Show each line from the listing that includes the word "cumulant".

[Recorded data]
◆ ◆ ◆ ◆
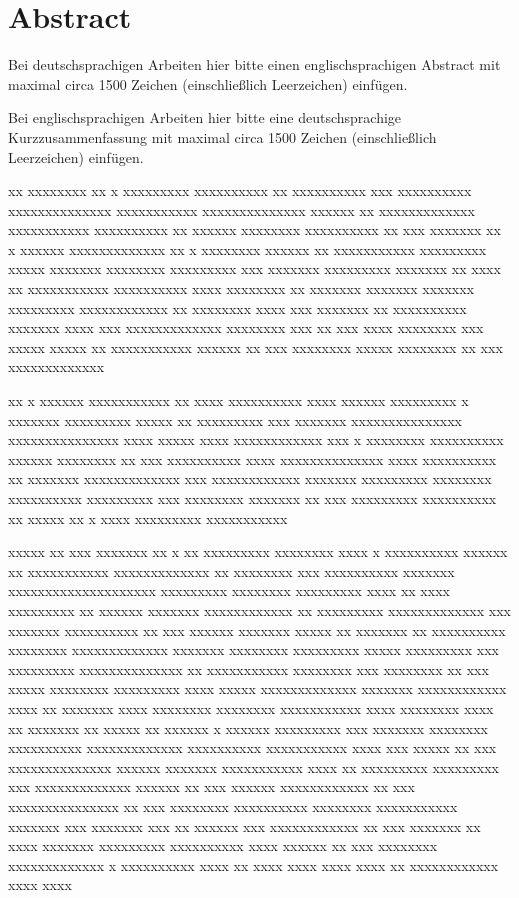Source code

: %
\chapter*{Abstract}
\markboth{\abstractname}{\abstractname}
\thispagestyle{empty}
Bei deutschsprachigen Arbeiten hier bitte einen englischsprachigen Abstract mit maximal circa 1500 Zeichen (einschließlich Leerzeichen) einfügen.

Bei englischsprachigen Arbeiten hier bitte eine deutschsprachige Kurzzusammenfassung mit maximal circa 1500 Zeichen (einschließlich Leerzeichen) einfügen.

\begin{otherlanguage}{english}%
xx xxxxxxxx xx x xxxxxxxxx xxxxxxxxxx xx xxxxxxxxxx xxx xxxxxxxxxx xxxxxxxxxxxxxx xxxxxxxxxxx xxxxxxxxxxxxxx xxxxxx xx xxxxxxxxxxxxx xxxxxxxxxxx xxxxxxxxxx xx xxxxxx xxxxxxxx xxxxxxxxxx xx xxx xxxxxxx xx x xxxxxx xxxxxxxxxxxxx xx x xxxxxxxx xxxxxx xx xxxxxxxxxxx xxxxxxxxx xxxxx xxxxxxx xxxxxxxx xxxxxxxxx xxx xxxxxxx xxxxxxxxx xxxxxxx xx xxxx xx xxxxxxxxxxx xxxxxxxxxx xxxx xxxxxxxx xx xxxxxxx xxxxxxx xxxxxxx xxxxxxxxx xxxxxxxxxxxx xx xxxxxxxx xxxx xxx xxxxxxx xx xxxxxxxxxx xxxxxxx xxxx xxx xxxxxxxxxxxxx xxxxxxxx xxx xx xxx xxxx xxxxxxxx xxx xxxxx xxxxx xx xxxxxxxxxxx xxxxxx xx xxx xxxxxxxx xxxxx xxxxxxxx xx xxx xxxxxxxxxxxxx

xx x xxxxxx xxxxxxxxxxx xx xxxx xxxxxxxxxx xxxx xxxxxx xxxxxxxxx x xxxxxxx xxxxxxxxx xxxxx xx xxxxxxxxx xxx xxxxxxx xxxxxxxxxxxxxxx xxxxxxxxxxxxxxx xxxx xxxxx xxxx xxxxxxxxxxxx xxx x xxxxxxxx xxxxxxxxxx xxxxxx xxxxxxxx xx xxx xxxxxxxxxx xxxx xxxxxxxxxxxxxx xxxx xxxxxxxxxx xx xxxxxxx xxxxxxxxxxxxx xxx xxxxxxxxxxxx xxxxxxx xxxxxxxxx xxxxxxxx xxxxxxxxxx xxxxxxxxx xxx xxxxxxxx xxxxxxx xx xxx xxxxxxxxx xxxxxxxxxx xx xxxxx xx x xxxx xxxxxxxxx xxxxxxxxxxx

xxxxx xx xxx xxxxxxx xx x xx xxxxxxxxx xxxxxxxx xxxx x xxxxxxxxxx xxxxxx xx xxxxxxxxxxx xxxxxxxxxxxxx xx xxxxxxxx xxx xxxxxxxxxx xxxxxxx xxxxxxxxxxxxxxxxxxxx xxxxxxxxx xxxxxxxx xxxxxxxxx xxxx xx xxxx xxxxxxxxx xx xxxxxx xxxxxxx xxxxxxxxxxxx xx xxxxxxxxx xxxxxxxxxxxxx xxx xxxxxxx xxxxxxxxxx xx xxx xxxxxx xxxxxxx xxxxx xx xxxxxxx xx xxxxxxxxxx xxxxxxxx xxxxxxxxxxxxx xxxxxxx xxxxxxxx xxxxxxxxx xxxxx xxxxxxxxx xxx xxxxxxxxx xxxxxxxxxxxxxx xx xxxxxxxxxxx xxxxxxxx xxx xxxxxxxx xx xxx xxxxx xxxxxxxx xxxxxxxxx xxxx xxxxx xxxxxxxxxxxxx xxxxxxx xxxxxxxxxxxx xxxx xx xxxxxxx xxxx xxxxxxxx xxxxxxxx xxxxxxxxxxx xxxx xxxxxxxx xxxx xx xxxxxxx xx xxxxx xx xxxxxx x xxxxxx xxxxxxxxx xxx xxxxxxx xxxxxxxx xxxxxxxxxx xxxxxxxxxxxxx xxxxxxxxxx xxxxxxxxxxx xxxx xxx xxxxx xx xxx xxxxxxxxxxxxxx xxxxxx xxxxxxx xxxxxxxxxxx xxxx xx xxxxxxxxx xxxxxxxxx xxx xxxxxxxxxxxxx xxxxxx xx xxx xxxxxx xxxxxxxxxxxx xx xxx xxxxxxxxxxxxxxx xx xxx xxxxxxxx xxxxxxxxxx xxxxxxxx xxxxxxxxxxx xxxxxxx xxx xxxxxxx xxx xx xxxxxx xxx xxxxxxxxxxxx xx xxx xxxxxxx xx xxxx xxxxxxx xxxxxxxxx xxxxxxxxxx xxxx xxxxxx xx xxx xxxxxxxx xxxxxxxxxxxxx x xxxxxxxxxx xxxx xx xxxx xxxx xxxx xxxx xx xxxxxxxxxxxx xxxx xxxx
\end{otherlanguage}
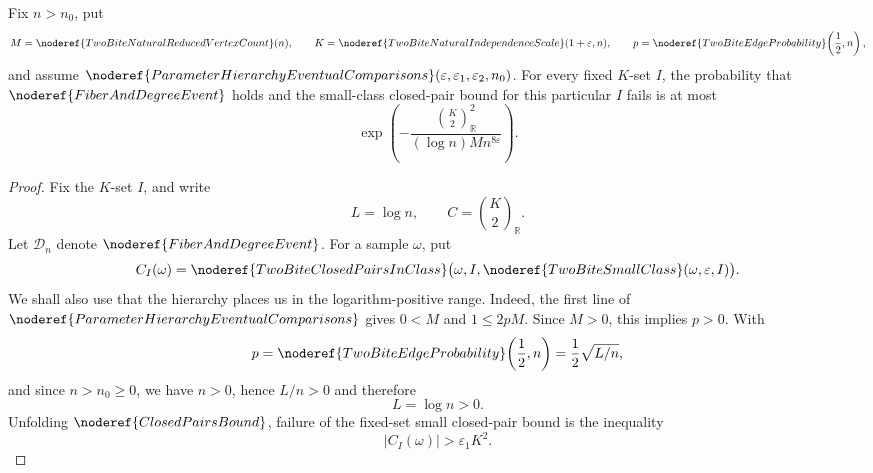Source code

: \begin{lemma}
Fix \(n>n_0\), put
\[
M=\noderef{TwoBiteNaturalReducedVertexCount}(n),\qquad
K=\noderef{TwoBiteNaturalIndependenceScale}(1+\varepsilon,n),
\qquad
p=\noderef{TwoBiteEdgeProbability}\!\left(\frac12,n\right),
\]
and assume
\(\noderef{ParameterHierarchyEventualComparisons}
(\varepsilon,\varepsilon_1,\varepsilon_2,n_0)\).
For every fixed \(K\)-set \(I\), the probability that
\(\noderef{FiberAndDegreeEvent}\) holds and the small-class closed-pair bound
for this particular \(I\) fails is at most
\[
\exp\!\left(
-\frac{\binom{K}{2}_{\mathbb R}^2}
 {(\log n)M n^{8\varepsilon}}
\right).
\]
\end{lemma}
\begin{proof}
Fix the \(K\)-set \(I\), and write
\[
L=\log n,\qquad
C=\binom{K}{2}_{\mathbb R}.
\]
Let \(\mathcal D_n\) denote \(\noderef{FiberAndDegreeEvent}\).  For a sample
\(\omega\), put
\[
C_I(\omega)=\noderef{TwoBiteClosedPairsInClass}
  \bigl(\omega,I,\noderef{TwoBiteSmallClass}(\omega,\varepsilon,I)\bigr).
\]
We shall also use that the hierarchy places us in the logarithm-positive
range.  Indeed, the first line of
\(\noderef{ParameterHierarchyEventualComparisons}\) gives \(0<M\) and
\(1\le2pM\).  Since \(M>0\), this implies \(p>0\).  With
\[
p=\noderef{TwoBiteEdgeProbability}\!\left(\frac12,n\right)
 =\frac12\sqrt{L/n},
\]
and since \(n>n_0\ge0\), we have \(n>0\), hence \(L/n>0\) and therefore
\[
L=\log n>0. \tag{0}
\]
Unfolding \(\noderef{ClosedPairsBound}\), failure of the fixed-set small
closed-pair bound is the inequality
\[
|C_I(\omega)|>\varepsilon_1K^2. \tag{1}
\]


\end{proof}
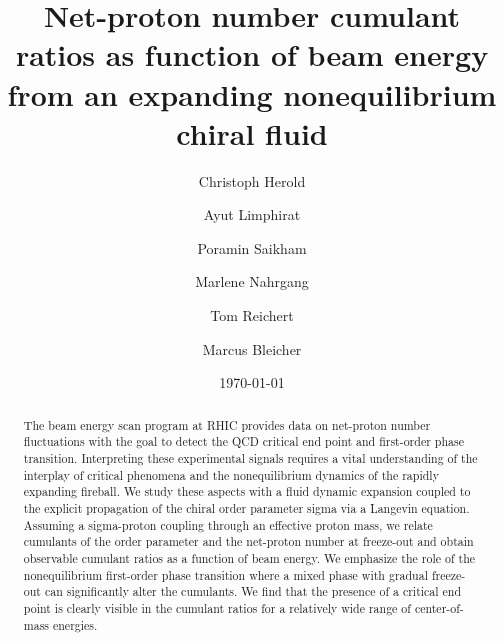 \documentclass[%
 reprint,
 amsmath,amssymb,
 aps,
]{revtex4-2}
\begin{document}

\title{Net-proton number cumulant ratios as function of beam energy from an expanding nonequilibrium chiral fluid}%

\author{Christoph Herold}
\author{Ayut Limphirat}
\author{Poramin Saikham}

\author{Marlene Nahrgang}

\author{Tom Reichert}
\author{Marcus Bleicher}

\date{\today}%

\begin{abstract}
The beam energy scan program at RHIC provides data on net-proton number fluctuations with the goal to detect the QCD critical end point and first-order phase transition. Interpreting these experimental signals requires a vital understanding of the interplay of critical phenomena and the nonequilibrium dynamics of the rapidly expanding fireball. We study these aspects with a fluid dynamic expansion coupled to the explicit propagation of the chiral order parameter sigma via a Langevin equation. Assuming a sigma-proton coupling through an effective proton mass, we relate cumulants of the order parameter and the net-proton number at freeze-out and obtain observable cumulant ratios as a function of beam energy. We emphasize the role of the nonequilibrium first-order phase transition where a mixed phase with gradual freeze-out can significantly alter the cumulants. We find that the presence of a critical end point is clearly visible in the cumulant ratios for a relatively wide range of center-of-mass energies. 
\end{abstract}
\end{document}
◆ ◆ ◆ ◆
[Task result]
\title{Net-proton number cumulant ratios as function of beam energy from an expanding nonequilibrium chiral fluid}%
The beam energy scan program at RHIC provides data on net-proton number fluctuations with the goal to detect the QCD critical end point and first-order phase transition. Interpreting these experimental signals requires a vital understanding of the interplay of critical phenomena and the nonequilibrium dynamics of the rapidly expanding fireball. We study these aspects with a fluid dynamic expansion coupled to the explicit propagation of the chiral order parameter sigma via a Langevin equation. Assuming a sigma-proton coupling through an effective proton mass, we relate cumulants of the order parameter and the net-proton number at freeze-out and obtain observable cumulant ratios as a function of beam energy. We emphasize the role of the nonequilibrium first-order phase transition where a mixed phase with gradual freeze-out can significantly alter the cumulants. We find that the presence of a critical end point is clearly visible in the cumulant ratios for a relatively wide range of center-of-mass energies. 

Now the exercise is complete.